I hate to have to be the one to tell you this, but summer vacation is almost over. Those long, lazy days of sipping lemonade in the backyard while writing to friends are almost at an end. Postcards mailed from exotic locales have reached their final destinations; the recorded vacation is quickly becoming a fuzzy memory in the face of shopping for back-to-school supplies (of course I still haunt the school supply aisle of my local Target/Office Max/indie stationery store, even though I have no need whatsoever to shop for even more office supplies…)
The last few months have gone by in a flash, something I’ve mentioned before (see: most recent post). What’s been keeping me busy? Well, I’ve been doing a lot of talking about that (see: most recent post), however, there is one thing I haven’t had a chance to mention: the Correspondence Co-op project.
“What’s that?!” you may wonder – and I am here to tell you! The Correspondence Co-op is a monthly meeting of like-minded mail art folks and letter writers, who get together in various locations around SF to socialize and make mail art happen. But mainly, we do A LOT of socializing.

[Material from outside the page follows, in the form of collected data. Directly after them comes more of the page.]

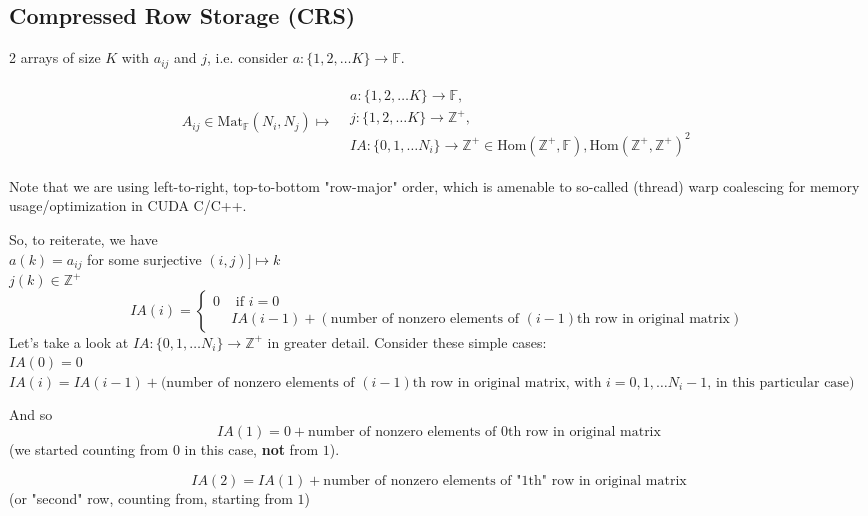 \documentclass[10pt]{amsart}
\begin{document}
\begin{multicols*}{2}
\subsection{Compressed Row Storage (CRS)  }

2 arrays of size $K$ with $a_{ij}$ and $j$, i.e. consider $a: \lbrace 1, 2 , \dots K \rbrace \to \mathbb{F}$.  

\begin{equation}
\begin{gathered}
A_{ij} \in \text{Mat}_{\mathbb{F}}(N_i , N_j) \mapsto \begin{aligned} 
	& a:\lbrace 1,2, \dots K \rbrace \to \mathbb{F}, \, \\ 
	& j : \lbrace 1,2, \dots K \rbrace \to \mathbb{Z}^+ , \, \\
	& IA: \lbrace 0 ,1,\dots N_i \rbrace \to \mathbb{Z}^+ \in \text{Hom}(\mathbb{Z}^+,\mathbb{F}), \text{Hom}(\mathbb{Z}^+,\mathbb{Z}^+)^2
\end{aligned}
\end{gathered}
\end{equation}

Note that we are using left-to-right, top-to-bottom "row-major" order, which is amenable to so-called (thread) warp coalescing for memory usage/optimization in CUDA C/C++.  

So, to reiterate, we have \\
$a(k) = a_{ij}$ for some surjective $(i,j) ]\mapsto k$ \\
$j(k) \in \mathbb{Z}^+$ 
\[
IA(i) = \begin{cases}0  & \text{ if } i = 0 \\
& IA(i-1) + (\text{number of nonzero elements of $(i-1)$th row in original matrix}) \end{cases}
\]
Let's take a look at $IA: \lbrace 0,1,\dots N_i \rbrace \to \mathbb{Z}^+$ in greater detail.  Consider these simple cases:  \\
$IA(0)= 0$ \\
$IA(i) = IA(i-1) + (\text{number of nonzero elements of $(i-1)$th row in original matrix, with $i=0,1,\dots N_i-1$, in this particular case)}$

And so 
\[
IA(1) = 0+\text{number of nonzero elements of $0$th row in original matrix}
\]
(we started counting from $0$ in this case, \textbf{not} from $1$).  

\[
IA(2) = IA(1)+\text{number of nonzero elements of "$1$th" row in original matrix}
\]
(or "second" row, counting from, starting from $1$) 


\end{multicols*}
\end{document}
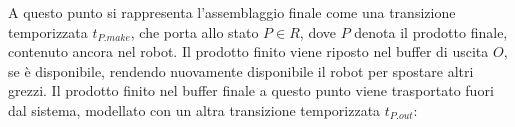 \documentclass{article}
\numberwithin{equation}{subsection}
\begin{document}
\begin{center}
\end{center}

A questo 
punto si rappresenta l'assemblaggio finale come una transizione temporizzata $t_{P.make}$, che porta allo stato $P\in R$, dove $P$ denota il prodotto finale, contenuto ancora 
nel robot. Il prodotto finito viene riposto nel buffer di uscita $O$, se è disponibile, rendendo nuovamente disponibile il robot per spostare altri grezzi. Il prodotto finito 
nel buffer finale a questo punto viene trasportato fuori dal sistema, modellato con un altra transizione temporizzata $t_{P.out}$:
\end{document}
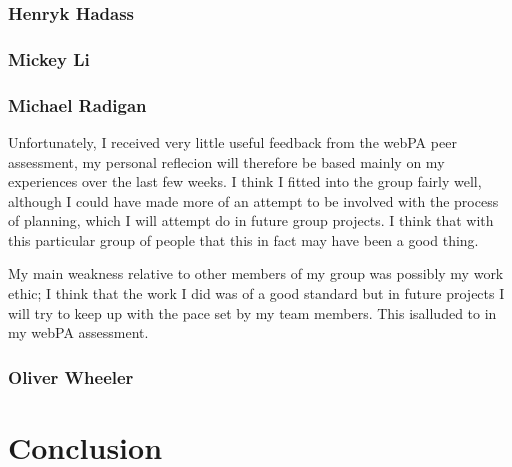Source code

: \documentclass[11pt]{article}
\begin{document}
\subsubsection*{Henryk Hadass}

\subsubsection*{Mickey Li}


\subsubsection*{Michael Radigan}
Unfortunately, I received very little useful feedback from the webPA peer
assessment, my personal reflecion will therefore be based mainly on my
experiences over the last few weeks. I think I fitted into the group fairly 
well, although I could have made more of an attempt to be involved with
the process of planning, which I will attempt do in future group projects.
I think that with this particular group of people that this in fact may have
been a good thing.

My main weakness relative to other members of my group was possibly my work
ethic; I think that the work I did was of a good standard but in future
projects I will try to keep up with the pace set by my team members. This isalluded to in my webPA assessment.



\subsubsection*{Oliver Wheeler}

\section{Conclusion}
\end{document}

Letter writing socials are pretty “hot” right now, (Letter Writers Alliance has a monthly “Imbibe and Scribe” event at Greer (Chicago); the PAL-SAC (Post a Letter Social Club) in Toronto was recently featured in Uppercase magazine) but oddly enough such a thing did not exist in San Francisco. In May of this year, Red Letter Day established the Correspondence Co-op, and our first meeting was held.
What makes the Co-op so special? Well, the folks, for starters. Many Co-op cohorts knew each other through the mailbox; upon meeting in person, they realized their connections were even closer to home, so to speak. Whether it was riding the same bus on one’s daily commute, or walking pets in the same neighborhood dog park, attendees at our first meeting realized there was more than just a mutual love of mail art/letters – there was an immediate sense of community.

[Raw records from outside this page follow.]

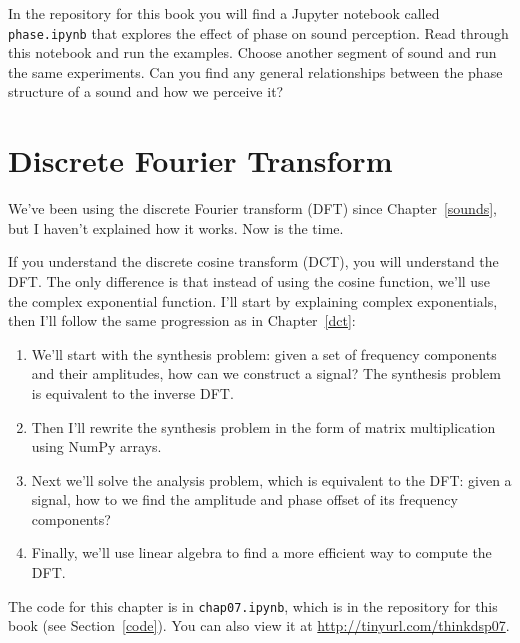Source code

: \documentclass[12pt]{book}
\begin{document}
\begin{exercise}
In the repository for this book you will find a Jupyter notebook
called \verb"phase.ipynb" that explores the effect of phase on sound
perception.
Read through this notebook and run the examples.  
Choose another segment of sound and run the same experiments.
Can you find any general relationships between the phase structure
of a sound and how we perceive it?
\end{exercise}




\chapter{Discrete Fourier Transform}
\label{dft}

We've been using the discrete Fourier transform (DFT) since
Chapter~\ref{sounds}, but I haven't explained how it works.  Now is
the time.

If you understand the discrete cosine transform (DCT), you will
understand the DFT.  The only difference is that instead of using the
cosine function, we'll use the complex exponential function.  I'll
start by explaining complex exponentials, then I'll follow the
same progression as in Chapter~\ref{dct}:

\begin{enumerate}

\item We'll start with the synthesis
  problem: given a set of frequency components and their amplitudes,
  how can we construct a signal?  The synthesis problem is 
  equivalent to the inverse DFT.

\item Then I'll rewrite the synthesis problem in the form of matrix
  multiplication using NumPy arrays.

\item Next we'll solve the analysis problem, which is equivalent to
  the DFT: given a signal, how to we find the amplitude and phase
  offset of its frequency components?

\item Finally, we'll use linear algebra to find a more efficient way
  to compute the DFT.

\end{enumerate}

The code for this chapter is in {\tt chap07.ipynb}, which is in the
repository for this book (see Section~\ref{code}).
You can also view it at \url{http://tinyurl.com/thinkdsp07}.
\end{document}

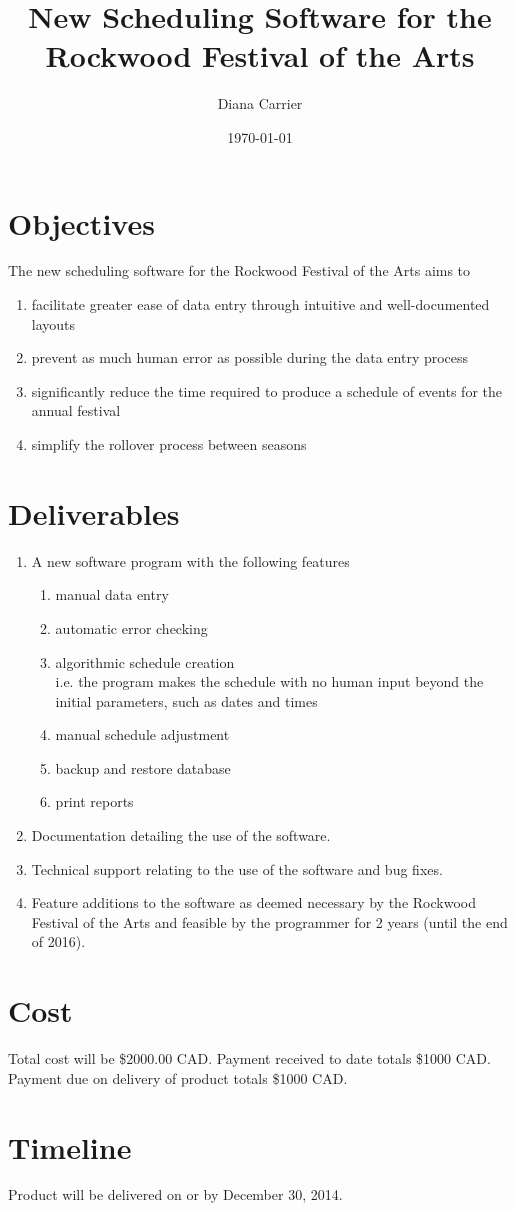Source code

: \documentclass[dvips,12pt]{article}
\begin{document}
\title{New Scheduling Software for the \\Rockwood Festival of the Arts}
\author{Diana Carrier}
\date{\today}


\maketitle


\section*{Objectives}

	The new scheduling software for the Rockwood Festival of the Arts aims to
	\begin{enumerate}
		\item facilitate greater ease of data entry through intuitive and well-documented layouts
		\item prevent as much human error as possible during the data entry process
		\item significantly reduce the time required to produce a schedule of events for the annual festival
		\item simplify the rollover process between seasons
	\end{enumerate}

\section*{Deliverables}
 
	\begin{enumerate}
		\item A new software program with the following features
		\begin{enumerate}
			\item manual data entry
			\item automatic error checking
			\item algorithmic schedule creation \\
					i.e. the program makes the schedule with no human input beyond the initial parameters, such as dates and times
			\item manual schedule adjustment
			\item backup and restore database
			\item print reports
		\end{enumerate}
		\item Documentation detailing the use of the software.
		\item Technical support relating to the use of the software and bug fixes.
		\item Feature additions to the software as deemed necessary by the Rockwood Festival of the Arts and feasible by the programmer for 2 years (until the end of 2016).
	\end{enumerate}

\section*{Cost}

	Total cost will be \$2000.00 CAD. Payment received to date totals \$1000 CAD. Payment due on delivery of product totals \$1000 CAD.

\section*{Timeline}

	Product will be delivered on or by December 30, 2014.
\end{document}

Every club needs goodies, and the Co-op is no different. Attendees at the inaugural meeting received an official Correspondence Co-op Passport; at each monthly meeting, Red Letter Day issues a new artistamp, which members can then put into their passports. And of course, members are encouraged to create and swap their own artistamps!

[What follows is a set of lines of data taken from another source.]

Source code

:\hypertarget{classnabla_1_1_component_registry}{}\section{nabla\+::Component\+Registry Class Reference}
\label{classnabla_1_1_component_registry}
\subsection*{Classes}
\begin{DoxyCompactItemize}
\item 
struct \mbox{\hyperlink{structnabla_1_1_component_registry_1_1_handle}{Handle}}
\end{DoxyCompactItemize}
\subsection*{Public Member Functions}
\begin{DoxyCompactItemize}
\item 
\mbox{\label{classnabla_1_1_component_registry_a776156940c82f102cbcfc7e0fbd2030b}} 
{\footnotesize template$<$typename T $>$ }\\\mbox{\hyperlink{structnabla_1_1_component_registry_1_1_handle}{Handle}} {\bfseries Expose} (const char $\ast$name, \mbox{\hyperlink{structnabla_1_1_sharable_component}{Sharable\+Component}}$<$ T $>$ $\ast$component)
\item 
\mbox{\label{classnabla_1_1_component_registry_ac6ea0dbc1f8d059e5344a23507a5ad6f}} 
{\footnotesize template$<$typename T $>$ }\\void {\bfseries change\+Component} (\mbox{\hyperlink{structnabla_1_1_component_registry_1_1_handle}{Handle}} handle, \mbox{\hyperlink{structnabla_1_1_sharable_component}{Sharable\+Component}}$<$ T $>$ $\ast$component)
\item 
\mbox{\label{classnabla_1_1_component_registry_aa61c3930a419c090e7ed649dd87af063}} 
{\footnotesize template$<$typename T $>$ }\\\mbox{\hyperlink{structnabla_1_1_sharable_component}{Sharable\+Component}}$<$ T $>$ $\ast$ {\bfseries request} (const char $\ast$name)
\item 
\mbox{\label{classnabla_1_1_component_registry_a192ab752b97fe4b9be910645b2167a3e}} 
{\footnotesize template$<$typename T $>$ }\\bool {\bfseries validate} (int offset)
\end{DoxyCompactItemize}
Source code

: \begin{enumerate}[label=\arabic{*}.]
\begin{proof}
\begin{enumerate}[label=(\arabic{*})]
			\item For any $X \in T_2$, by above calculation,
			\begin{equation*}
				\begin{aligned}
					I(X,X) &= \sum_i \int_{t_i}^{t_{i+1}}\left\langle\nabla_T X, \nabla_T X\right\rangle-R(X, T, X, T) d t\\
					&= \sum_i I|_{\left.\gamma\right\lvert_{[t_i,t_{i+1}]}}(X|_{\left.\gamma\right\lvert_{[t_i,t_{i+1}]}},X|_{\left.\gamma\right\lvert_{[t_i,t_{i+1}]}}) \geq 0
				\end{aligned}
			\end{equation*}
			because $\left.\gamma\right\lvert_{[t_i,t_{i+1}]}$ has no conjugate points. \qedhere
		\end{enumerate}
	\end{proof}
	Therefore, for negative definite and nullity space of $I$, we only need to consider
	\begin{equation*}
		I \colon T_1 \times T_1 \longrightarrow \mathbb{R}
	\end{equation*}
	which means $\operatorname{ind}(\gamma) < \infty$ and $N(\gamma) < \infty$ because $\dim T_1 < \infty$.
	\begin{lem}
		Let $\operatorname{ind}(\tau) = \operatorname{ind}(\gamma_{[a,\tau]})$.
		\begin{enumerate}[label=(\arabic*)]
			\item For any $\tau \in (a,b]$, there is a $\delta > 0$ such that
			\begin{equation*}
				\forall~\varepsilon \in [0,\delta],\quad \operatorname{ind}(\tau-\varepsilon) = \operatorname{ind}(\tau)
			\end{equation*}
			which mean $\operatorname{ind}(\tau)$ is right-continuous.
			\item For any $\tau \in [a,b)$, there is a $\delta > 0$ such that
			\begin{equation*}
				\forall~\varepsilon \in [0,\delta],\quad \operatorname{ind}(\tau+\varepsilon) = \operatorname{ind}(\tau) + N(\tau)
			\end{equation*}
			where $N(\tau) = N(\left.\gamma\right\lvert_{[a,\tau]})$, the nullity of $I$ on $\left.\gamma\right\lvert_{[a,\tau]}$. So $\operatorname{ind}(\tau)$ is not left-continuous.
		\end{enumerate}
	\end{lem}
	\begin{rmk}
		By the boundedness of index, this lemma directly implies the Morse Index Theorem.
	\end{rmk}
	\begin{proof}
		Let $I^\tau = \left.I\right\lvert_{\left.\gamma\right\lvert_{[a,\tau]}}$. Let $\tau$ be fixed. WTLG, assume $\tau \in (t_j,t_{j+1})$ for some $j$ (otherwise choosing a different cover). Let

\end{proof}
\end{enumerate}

A question I’m asked fairly often is how one can meet other mail artists, find people to send mail to. In this digital age, it seems like it would be easy, right? But in a way, it’s almost too easy to find people to write to – social networks such as the IUOMA and Facebook are filled with mail art groups and letter writers. How do you choose who to correspond with, especially if your time is limited? It’s an important thing to consider, in this age of easy access info.
Correspondence Co-op takes mail art out of the mailbox (or post office, so to speak) and sets it squarely in front of you, face-to-face. Attendees get to meet folks with shared interests (beyond postage stamps and airmail envelopes, of course!) and find common ground.
What does the future of the Co-op look like? The things I can tell you about include guest speakers, mail art demos, and a holiday party (look out Santa!); I’ve got few things on the horizon that will be a surprise! Members are encouraged to skill share and show-n-tell. And guess what? We’re even planning a field trip to the Kurt Schwitters show over at the Berkeley Art Museum!
A single mail artist working alone often feels as if they’re creating in a vacuum, that they are the only person doing this “weird” thing called “mail art”. The goal of the Co-op (or any sort of letter writing social, really) is to introduce people to each other, learn from one another, and foster a sense of kinship – one of the fundamental ideas behind mail art Networking.
I leave you with our Co-op motto: “Hand in Hand, Letter by Letter”. Creating community is as easy as picking up a pen, or licking a postage stamp.